====== Available data

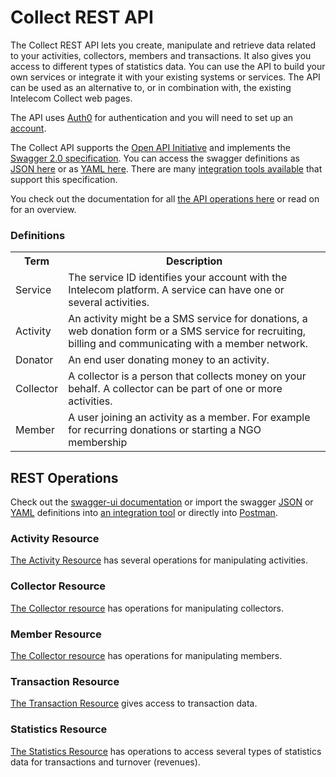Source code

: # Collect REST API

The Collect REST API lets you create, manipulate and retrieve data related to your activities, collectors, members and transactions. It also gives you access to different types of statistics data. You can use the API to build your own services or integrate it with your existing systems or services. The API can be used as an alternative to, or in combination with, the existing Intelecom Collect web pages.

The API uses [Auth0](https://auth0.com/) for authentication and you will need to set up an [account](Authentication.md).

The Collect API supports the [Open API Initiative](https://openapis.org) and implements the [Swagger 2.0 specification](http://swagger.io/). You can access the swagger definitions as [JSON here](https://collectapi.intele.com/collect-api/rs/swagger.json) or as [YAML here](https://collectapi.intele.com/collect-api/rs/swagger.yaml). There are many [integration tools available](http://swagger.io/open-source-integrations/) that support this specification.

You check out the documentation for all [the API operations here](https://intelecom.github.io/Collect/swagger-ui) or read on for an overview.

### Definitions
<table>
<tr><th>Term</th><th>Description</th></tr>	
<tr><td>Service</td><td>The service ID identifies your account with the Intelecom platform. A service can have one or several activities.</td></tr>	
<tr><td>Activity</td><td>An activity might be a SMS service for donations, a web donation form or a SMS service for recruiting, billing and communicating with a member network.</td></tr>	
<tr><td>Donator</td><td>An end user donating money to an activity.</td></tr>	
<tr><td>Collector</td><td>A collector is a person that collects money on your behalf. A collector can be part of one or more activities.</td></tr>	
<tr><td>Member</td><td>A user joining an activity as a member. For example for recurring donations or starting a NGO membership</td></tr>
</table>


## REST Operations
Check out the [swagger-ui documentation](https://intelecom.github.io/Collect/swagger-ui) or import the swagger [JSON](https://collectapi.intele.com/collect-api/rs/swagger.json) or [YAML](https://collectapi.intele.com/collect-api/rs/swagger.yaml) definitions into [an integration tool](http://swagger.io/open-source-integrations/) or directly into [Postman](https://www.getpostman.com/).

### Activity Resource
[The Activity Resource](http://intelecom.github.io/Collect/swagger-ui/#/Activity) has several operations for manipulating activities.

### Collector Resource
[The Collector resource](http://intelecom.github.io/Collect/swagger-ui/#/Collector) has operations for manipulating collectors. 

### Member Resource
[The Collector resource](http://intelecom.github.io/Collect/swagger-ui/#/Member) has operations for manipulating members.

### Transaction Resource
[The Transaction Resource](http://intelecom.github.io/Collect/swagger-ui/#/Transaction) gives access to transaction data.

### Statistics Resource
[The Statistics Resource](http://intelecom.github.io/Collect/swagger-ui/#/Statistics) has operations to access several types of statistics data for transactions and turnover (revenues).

============

_What is needed:_ The answer should be a number alone: how many lines of the entries hold the word "user"?

_Solved problem:_ 2